Tom, As always, I appreciate your balanced and level-headed approach. In 2004, I was working in-house for a weight loss company and we were starting to really see some tremendous growth on our e-commerce site. Sales were moving from 60/40 (call center/web) to near 30/70, and this was happening very quickly. With the basic idea that web customers deserved the same ability to ask questions and get support that phone customers had, we implemented some extremely simple discussion boards on our e-commerce site. Within a few weeks, there was an almost overwhelming number of people posting to these boards multiple times a day. The interesting part was that they weren't posting questions for the company to answer. They were asking each other about results, what products they liked the best, and encouraging one another to stick with the plan.

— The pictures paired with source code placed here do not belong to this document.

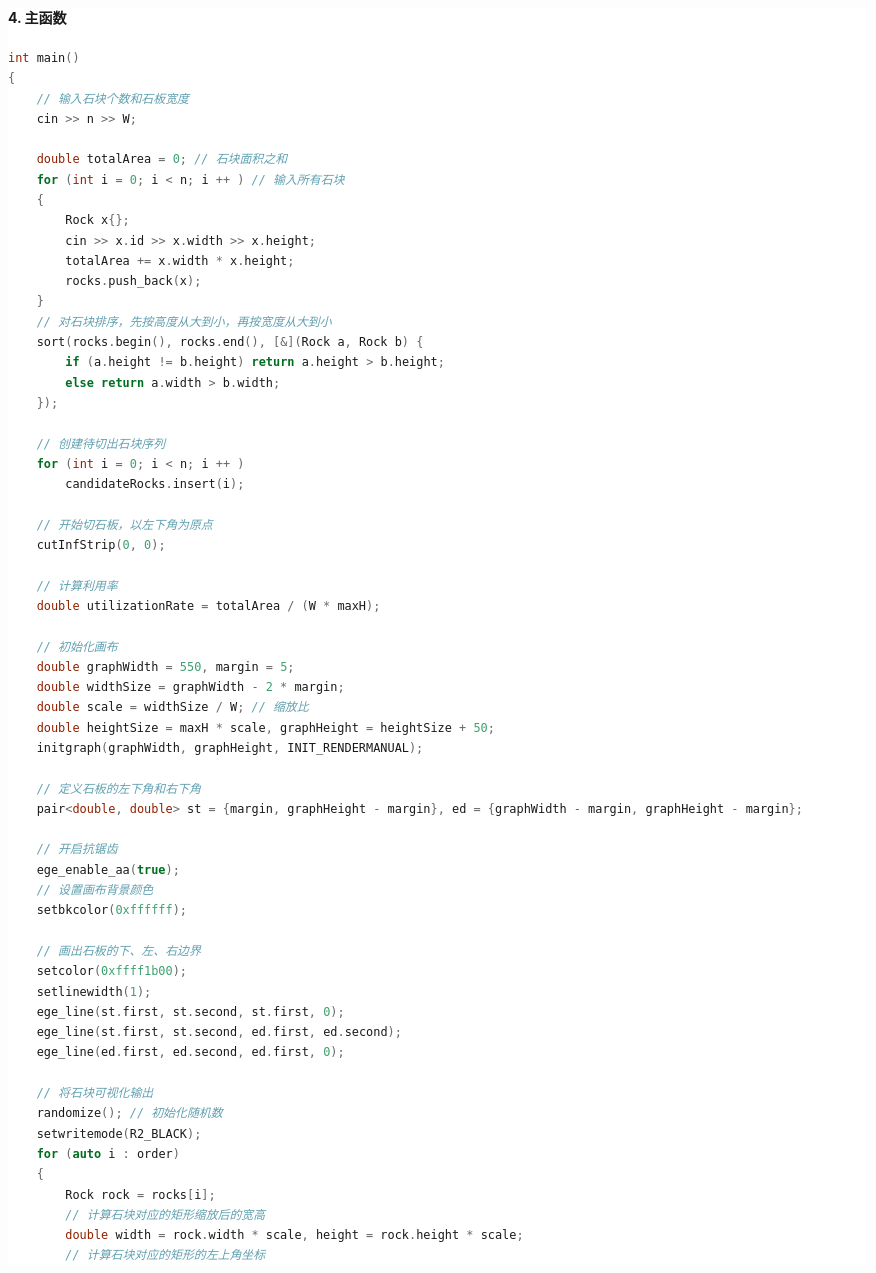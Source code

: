 ####  4. 主函数

```c++
int main()
{
    // 输入石块个数和石板宽度
    cin >> n >> W;

    double totalArea = 0; // 石块面积之和
    for (int i = 0; i < n; i ++ ) // 输入所有石块
    {
        Rock x{};
        cin >> x.id >> x.width >> x.height;
        totalArea += x.width * x.height;
        rocks.push_back(x);
    }
    // 对石块排序，先按高度从大到小，再按宽度从大到小
    sort(rocks.begin(), rocks.end(), [&](Rock a, Rock b) {
        if (a.height != b.height) return a.height > b.height;
        else return a.width > b.width;
    });

    // 创建待切出石块序列
    for (int i = 0; i < n; i ++ ) 
        candidateRocks.insert(i);

    // 开始切石板，以左下角为原点
    cutInfStrip(0, 0);

    // 计算利用率
    double utilizationRate = totalArea / (W * maxH);

    // 初始化画布
    double graphWidth = 550, margin = 5;
    double widthSize = graphWidth - 2 * margin;
    double scale = widthSize / W; // 缩放比
    double heightSize = maxH * scale, graphHeight = heightSize + 50;
    initgraph(graphWidth, graphHeight, INIT_RENDERMANUAL);

    // 定义石板的左下角和右下角
    pair<double, double> st = {margin, graphHeight - margin}, ed = {graphWidth - margin, graphHeight - margin};

    // 开启抗锯齿
    ege_enable_aa(true);
    // 设置画布背景颜色
    setbkcolor(0xffffff);

    // 画出石板的下、左、右边界
    setcolor(0xffff1b00);
    setlinewidth(1);
    ege_line(st.first, st.second, st.first, 0);
    ege_line(st.first, st.second, ed.first, ed.second);
    ege_line(ed.first, ed.second, ed.first, 0);

    // 将石块可视化输出
    randomize(); // 初始化随机数
    setwritemode(R2_BLACK);
    for (auto i : order)
    {   
        Rock rock = rocks[i];
        // 计算石块对应的矩形缩放后的宽高
        double width = rock.width * scale, height = rock.height * scale;
        // 计算石块对应的矩形的左上角坐标
```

What we thought would be helpful to a small number of customers ended up being the most popular part of our site, by far. Once we saw how desperately our customers wanted to connect with each other, we decided to build an online community with all the tools they would need to follow the plan and support each other. While convincing certain people in the company that online communities were important in '04/'05 was sometimes difficult, it was never hard to convince customers. They loved it from the very beginning and, at least in part, due to the support they received from other customers, were extremely loyal. All of this is to say that if you provide a platform for your customers to talk and you actually listen to what they say, they will tell you what they need. I know telling companies to "listen" has been done to death, but it really is true. But don't just listen to the most vocal customers and the ones that may be outliers, listen to all of them, get a sense for what they need, and then give that to them.